= Konstantin Frank =

American winemaker (1899–1985)

Konstantin Frank

Dr. Konstantin Frank (1899–1985) was a viticulturist and pioneering winemaker of the 1950s in the Finger Lakes region of New York.

==Early years==
Frank was born in Odessa, Ukraine (then part of the Russian Empire) and received his PhD in viticulture from the Odessa Polytechnic Institute, his thesis being on techniques for growing Vitis vinifera in a cold climate. After working for a time in what was then Soviet Georgia managing a large state-owned vineyard, he came to the United States in 1951. Speaking nine languages, English not being one of them, Frank was forced to take a job as a dishwasher in New York City. When he could save up enough, Frank moved with his family to the Cornell University Geneva Experiment Station in 1953.

==Success==
For 300 years, failed attempts to plant "Vitis vinifera" varieties in the northern latitudes of North America were blamed on the cold weather. With extensive experience growing the European grapes in below freezing temperatures back in Ukraine, Frank knew it would be possible with the grafting techniques that he developed. At the start Frank's ideas were ridiculed. No one thought that Vitis vinifera would grow in cold Upstate New York. So in 1958 Frank bought a plot of land on the west side of Keuka Lake, about six miles from Hammondsport, NY. The first vintage released was in 1962 with a Trockenbeerenauslese Johannisberg Riesling made from botrytized grapes. A scientist at heart, Frank, in the twenty-three years that he owned his winery, planted over sixty different varieties to prove to the world that the eastern United States could grow the noble European vinifera grape varieties.

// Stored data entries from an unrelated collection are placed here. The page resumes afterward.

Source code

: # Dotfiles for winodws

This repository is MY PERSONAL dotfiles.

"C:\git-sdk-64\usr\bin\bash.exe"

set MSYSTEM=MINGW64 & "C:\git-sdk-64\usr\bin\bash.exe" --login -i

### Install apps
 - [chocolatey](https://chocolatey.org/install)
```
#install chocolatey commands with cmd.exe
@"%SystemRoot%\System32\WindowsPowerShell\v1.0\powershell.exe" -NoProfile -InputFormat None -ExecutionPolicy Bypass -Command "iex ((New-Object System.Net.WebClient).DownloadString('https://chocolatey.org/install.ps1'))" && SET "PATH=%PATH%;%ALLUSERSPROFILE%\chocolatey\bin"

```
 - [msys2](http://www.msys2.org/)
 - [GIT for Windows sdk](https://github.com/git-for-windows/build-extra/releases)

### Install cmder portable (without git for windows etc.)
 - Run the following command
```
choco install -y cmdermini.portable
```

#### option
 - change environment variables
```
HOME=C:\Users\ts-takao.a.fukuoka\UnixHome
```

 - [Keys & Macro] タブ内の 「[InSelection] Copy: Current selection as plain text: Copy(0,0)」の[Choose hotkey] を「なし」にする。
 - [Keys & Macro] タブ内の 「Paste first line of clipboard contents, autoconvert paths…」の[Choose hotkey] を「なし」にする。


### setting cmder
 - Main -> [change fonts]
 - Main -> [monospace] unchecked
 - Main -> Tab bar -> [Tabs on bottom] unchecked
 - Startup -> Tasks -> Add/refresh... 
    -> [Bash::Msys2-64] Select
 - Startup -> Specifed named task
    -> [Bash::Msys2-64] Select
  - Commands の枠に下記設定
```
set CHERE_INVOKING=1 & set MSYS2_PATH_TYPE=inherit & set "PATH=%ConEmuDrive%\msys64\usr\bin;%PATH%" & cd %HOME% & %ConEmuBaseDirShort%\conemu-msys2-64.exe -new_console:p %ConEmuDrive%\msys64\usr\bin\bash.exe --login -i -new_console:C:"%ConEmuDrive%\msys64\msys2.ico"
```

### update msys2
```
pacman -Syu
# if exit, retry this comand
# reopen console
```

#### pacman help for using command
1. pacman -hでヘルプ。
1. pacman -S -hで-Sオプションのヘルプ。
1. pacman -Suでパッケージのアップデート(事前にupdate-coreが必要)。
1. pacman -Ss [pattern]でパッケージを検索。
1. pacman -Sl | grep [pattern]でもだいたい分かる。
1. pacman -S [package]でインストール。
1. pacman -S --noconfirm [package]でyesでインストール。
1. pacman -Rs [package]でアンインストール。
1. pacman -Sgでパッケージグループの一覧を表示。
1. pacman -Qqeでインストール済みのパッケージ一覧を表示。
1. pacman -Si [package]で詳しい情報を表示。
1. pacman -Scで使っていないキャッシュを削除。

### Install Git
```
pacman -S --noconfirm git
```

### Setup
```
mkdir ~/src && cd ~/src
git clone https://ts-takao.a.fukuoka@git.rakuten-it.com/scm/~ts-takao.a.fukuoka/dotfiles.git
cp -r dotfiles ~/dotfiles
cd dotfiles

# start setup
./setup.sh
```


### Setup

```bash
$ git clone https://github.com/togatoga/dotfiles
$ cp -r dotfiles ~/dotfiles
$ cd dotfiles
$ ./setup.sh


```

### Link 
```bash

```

After establishing his reputation, he was a consultant to the Gold Seal Winery and established a Vitis vinifera grape nursery. He urged New York State winemakers to move away from native North American grapes, including Vitis labrusca and other species, and instead plant Vitis vinifera, the traditional grapes of European winemakers.

==Later years==
Frank trained interested students in informal internships. He called his students "cooperators." The cooperators included Douglas Moorhead of Presque Isle Wine Cellars, Arnulf Esterer of Markko Vineyard, Hamilton Mowbray of Montbray Cellars, Elizabeth Furness of Piedmont Vineyards, and George Matheson of Chicama Vineyards.

In 1985, Frank died at the age of 86. His legacy is cherished in New York, paving the way for other Finger Lakes producers to grow the European grape varieties. In November 2001, Konstantin Frank was inducted into the Wine Spectator Hall of Fame for his outstanding achievements in the field of viticulture.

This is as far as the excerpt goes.